One common theme I have noticed is that all these ventures are started with a gift,  or indeed many giftleonardos.  There is the original gift of the idea, the inspiration, the burst of energy that moves the person (or persons) in a particular new direction. Then there are all the gifts that the universe subsequently sends their way – free advice (not all of it useful and some downright harmful, but gifted nevertheless), support, a listening ear, money even, perhaps simply a word of encouragement. It is gifts that enable the project to gather initial momentum, to break away from old patterns.

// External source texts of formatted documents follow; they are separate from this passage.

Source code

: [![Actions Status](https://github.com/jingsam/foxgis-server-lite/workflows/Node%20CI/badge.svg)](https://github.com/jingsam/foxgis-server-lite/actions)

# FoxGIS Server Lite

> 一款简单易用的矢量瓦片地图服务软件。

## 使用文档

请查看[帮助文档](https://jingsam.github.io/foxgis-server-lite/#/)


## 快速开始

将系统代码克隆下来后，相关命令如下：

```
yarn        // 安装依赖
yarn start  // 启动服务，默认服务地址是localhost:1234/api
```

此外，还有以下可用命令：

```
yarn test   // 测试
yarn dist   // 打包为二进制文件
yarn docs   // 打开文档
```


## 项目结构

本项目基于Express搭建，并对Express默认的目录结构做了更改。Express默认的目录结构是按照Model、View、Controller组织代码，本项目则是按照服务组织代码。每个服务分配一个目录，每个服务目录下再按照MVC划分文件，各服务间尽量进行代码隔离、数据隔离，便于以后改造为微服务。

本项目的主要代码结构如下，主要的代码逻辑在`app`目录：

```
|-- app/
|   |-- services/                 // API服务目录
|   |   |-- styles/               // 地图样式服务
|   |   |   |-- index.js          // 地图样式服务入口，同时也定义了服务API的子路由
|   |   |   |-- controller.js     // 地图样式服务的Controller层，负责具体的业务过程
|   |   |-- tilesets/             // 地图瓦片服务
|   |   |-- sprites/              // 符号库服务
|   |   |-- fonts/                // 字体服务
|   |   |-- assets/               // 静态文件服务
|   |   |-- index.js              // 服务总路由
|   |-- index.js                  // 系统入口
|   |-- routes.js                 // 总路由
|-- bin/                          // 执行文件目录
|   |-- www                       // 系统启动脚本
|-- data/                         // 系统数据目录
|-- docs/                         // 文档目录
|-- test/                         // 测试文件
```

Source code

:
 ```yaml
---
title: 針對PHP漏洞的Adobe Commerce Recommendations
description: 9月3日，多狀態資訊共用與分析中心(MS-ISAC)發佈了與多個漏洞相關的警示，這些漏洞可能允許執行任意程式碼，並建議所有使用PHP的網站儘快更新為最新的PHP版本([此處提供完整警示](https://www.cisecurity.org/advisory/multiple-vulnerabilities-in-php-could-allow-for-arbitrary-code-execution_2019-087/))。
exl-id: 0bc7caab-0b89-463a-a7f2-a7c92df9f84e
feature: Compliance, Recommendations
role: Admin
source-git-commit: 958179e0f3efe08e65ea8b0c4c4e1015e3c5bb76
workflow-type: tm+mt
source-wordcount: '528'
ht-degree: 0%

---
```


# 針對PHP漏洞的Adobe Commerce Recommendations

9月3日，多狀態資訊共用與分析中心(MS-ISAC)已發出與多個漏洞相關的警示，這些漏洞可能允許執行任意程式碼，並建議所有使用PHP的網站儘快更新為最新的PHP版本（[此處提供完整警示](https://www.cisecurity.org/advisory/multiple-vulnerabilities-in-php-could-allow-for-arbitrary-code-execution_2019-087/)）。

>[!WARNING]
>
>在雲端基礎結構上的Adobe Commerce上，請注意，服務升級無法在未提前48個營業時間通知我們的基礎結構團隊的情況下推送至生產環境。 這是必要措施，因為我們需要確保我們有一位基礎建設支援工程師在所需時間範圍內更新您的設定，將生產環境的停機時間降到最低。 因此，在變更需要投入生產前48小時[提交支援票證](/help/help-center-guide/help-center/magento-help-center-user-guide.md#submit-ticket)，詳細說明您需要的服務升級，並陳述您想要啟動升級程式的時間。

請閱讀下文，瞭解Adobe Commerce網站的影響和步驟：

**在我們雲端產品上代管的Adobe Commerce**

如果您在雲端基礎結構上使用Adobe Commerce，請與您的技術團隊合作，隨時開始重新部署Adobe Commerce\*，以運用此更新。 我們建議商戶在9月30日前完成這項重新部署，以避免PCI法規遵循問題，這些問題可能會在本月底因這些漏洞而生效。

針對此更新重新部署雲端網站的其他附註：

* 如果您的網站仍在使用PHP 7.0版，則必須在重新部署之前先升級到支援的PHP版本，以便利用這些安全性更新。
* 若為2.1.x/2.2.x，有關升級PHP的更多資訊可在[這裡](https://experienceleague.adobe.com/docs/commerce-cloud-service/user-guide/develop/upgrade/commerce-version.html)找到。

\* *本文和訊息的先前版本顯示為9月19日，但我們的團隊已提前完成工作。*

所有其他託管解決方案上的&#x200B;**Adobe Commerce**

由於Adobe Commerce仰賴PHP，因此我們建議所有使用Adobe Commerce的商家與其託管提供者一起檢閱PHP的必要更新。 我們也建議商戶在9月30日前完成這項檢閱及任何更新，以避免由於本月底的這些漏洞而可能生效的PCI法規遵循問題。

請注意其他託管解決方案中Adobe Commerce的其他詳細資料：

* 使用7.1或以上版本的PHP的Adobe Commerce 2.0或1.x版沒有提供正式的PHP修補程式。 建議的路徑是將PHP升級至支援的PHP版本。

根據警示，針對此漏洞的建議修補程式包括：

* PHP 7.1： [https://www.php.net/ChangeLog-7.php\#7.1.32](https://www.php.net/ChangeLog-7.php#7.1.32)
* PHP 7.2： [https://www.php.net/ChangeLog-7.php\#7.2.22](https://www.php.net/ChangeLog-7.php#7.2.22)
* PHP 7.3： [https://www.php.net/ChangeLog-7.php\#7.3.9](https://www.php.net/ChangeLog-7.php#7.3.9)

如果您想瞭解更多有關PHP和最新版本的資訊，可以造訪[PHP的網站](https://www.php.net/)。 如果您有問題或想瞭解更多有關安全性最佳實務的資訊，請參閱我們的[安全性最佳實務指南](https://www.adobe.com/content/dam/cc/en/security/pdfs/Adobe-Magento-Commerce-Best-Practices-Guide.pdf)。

There is something magical about the exchange that happens when a gift is made. As Shakespeare noted in the Merchant of Venice about one form of gift, mercy, it blesses “both him that gives and him that takes.” The world of buying and selling, for value given and received, operates under different rules. The principal difference is that bargaining power comes into play. If you are really thirsty, you will pay a lot more to a seller of water than if you have recently drunk – in the market, if you don’t have enough to feed your family, you will  accept a much lower price for your goods at the end of the day than you would at the beginning). Thus there is a very different tone to the exchange and there can be exchanges where both parties are left feeling worse off. This never happens with a true gift.

Many traditional communities operate purely in the gift domain, sharing freely of what they have without demanding anything immediately in return. They have learned to trust that their turn to receive will come and they take pleasure in the gift. The non-human world also works in this way – trees give freely of their apples, their leaves and their shade without question. “They give that they may live, for to withhold is to perish” as the poet Kahlil Gibran observed.

It may be that in some future age our society will rediscover the joy of a gift-based economy.  That time is not now, and all businesses getting started need to learn to work with our dominant money-based system where value given must, more or less, equal value received. The move from operating on a gift basis to money-based system is a challenging and sometimes perilous time for any business. If the business has relied on volunteer contributions, and then starts paying one former volunteer, all the others will start to wonder whether they should not be paid too. People treat you differently if they suspect that you are motivated primarily by commercial gain (whether you are or not) and the flow of gifts dries up.  Yet in our society this is a necessary part of growing up – for most organisations at least.

Conscious organisations, I believe, must learn to dance between these two different types of economy, as many communities have done throughout history. If within their own boundary they can establish a true gift economy where sharing freely happens, whilst engaging lustily in exchange and barter with the outside world, they have a decent chance of reaping abundant rewards.